As first-generation German-Americans, my grandfather and his siblings were avowed anti-Nazis. They clearly saw Nazism as a bastardization of the ideals of Christianity, and they had no trouble reconciling their heritage and their nationality because they understood that God had brought their family to North America for a particular purpose: to spread the Good News and win souls for Christ. They worked hard to embody every blessed American virtue, which included volunteering for national service to fight the forces of evil. 

My grandfather would be horrified if confronted with the brutal statistical reality that the war of discovery – which essentially brought his family to the U.S. – has a whopping 96 percent rate of genocide, whereas Nazi Germany had a genocide rate of 35 percent for Jewish people (p. 162). If my grandfather and great-uncle Gus had known that they were a part of a genocidal process far larger than the Final Solution, they would be heart-broken. They saw themselves as God’s freedom fighters, and Gus as a kind of sacrificial lamb to the greater cause of restoring justice. This, quite frankly, upends our family’s narrative as being a part of God’s plan for the greater good.  

Faced with the enormity of this realization, that I hail from people who benefitted directly from the subjugation and destruction of others while at the same time heralding themselves as holy warriors, I don’t quite know what to do. I have to find a way to come to terms with the bad theology that (literally) brought me to where I am today: the worldview that encouraged global exploration and evangelism also rationalized wholesale theft of territory and resources and the genocide of indigenous people. And we cannot rationalize those choices as the healthy pursuit of capitalism and the fulfilment of the Great Commission.
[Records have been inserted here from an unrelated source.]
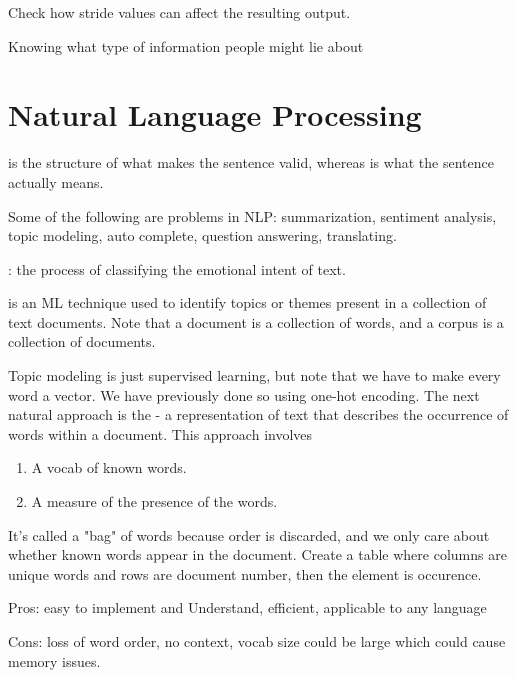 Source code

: \documentclass[12pt]{scrartcl}
\begin{document}
Check how stride values can affect the resulting output.

Knowing what type of information people might lie about

\section{Natural Language Processing}

\begin{definition}
   is the structure of what makes the sentence valid, whereas 
   is what the sentence actually means.
\end{definition}

\begin{note}
  Some of the following are problems in NLP: summarization, sentiment analysis, topic modeling, 
  auto complete, question answering, translating.
\end{note}

\begin{definition}
  : the process of classifying the emotional intent of text.
\end{definition}

\begin{definition}
   is an ML technique used to identify topics or themes present in a collection 
  of text documents. Note that a document is a collection of words, and a corpus is a collection of documents.
\end{definition}

\begin{definition}
  Topic modeling is just supervised learning, but note that we have to make every word a vector. We have previously done 
  so using one-hot encoding. The next natural approach is the  - a representation 
  of text that describes the occurrence of words within a document. This approach involves 
  \begin{enumerate}
    \item A vocab of known words.
    \item A measure of the presence of the words.
  \end{enumerate}
  It's called a "bag" of words because order is discarded, and we only care 
  about whether known words appear in the document. Create a table where columns are unique words 
  and rows are document number, then the element is occurence.

  Pros: easy to implement and Understand, efficient, applicable to any language

  Cons: loss of word order, no context, vocab size could be large which could cause memory issues.
\end{definition}
\end{document}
Charles and Rah encourage us all to begin by heeding the call to humble ourselves and lament, because “without lament, human effort and human success emerge as the driving force in the activity of the church.”[ii]


[i] Charles, Mark, and Soong-Chan Rah. Unsettling Truths: the Ongoing, Dehumanizing Legacy of the Doctrine of Discovery. (Downers Grove, IL: IVP, an imprint of InterVarsity Press, 2019), 76.

[ii] Ibid, 9.


Rebeka Fergusson-Lutz is the Coordinator of Youth Ministry at Third Presbyterian Church in Rochester, New York. After teaching high school English and ESL for several years, she is now preparing for full-time professional ministry at the Colgate Rochester Crozer Divinity School.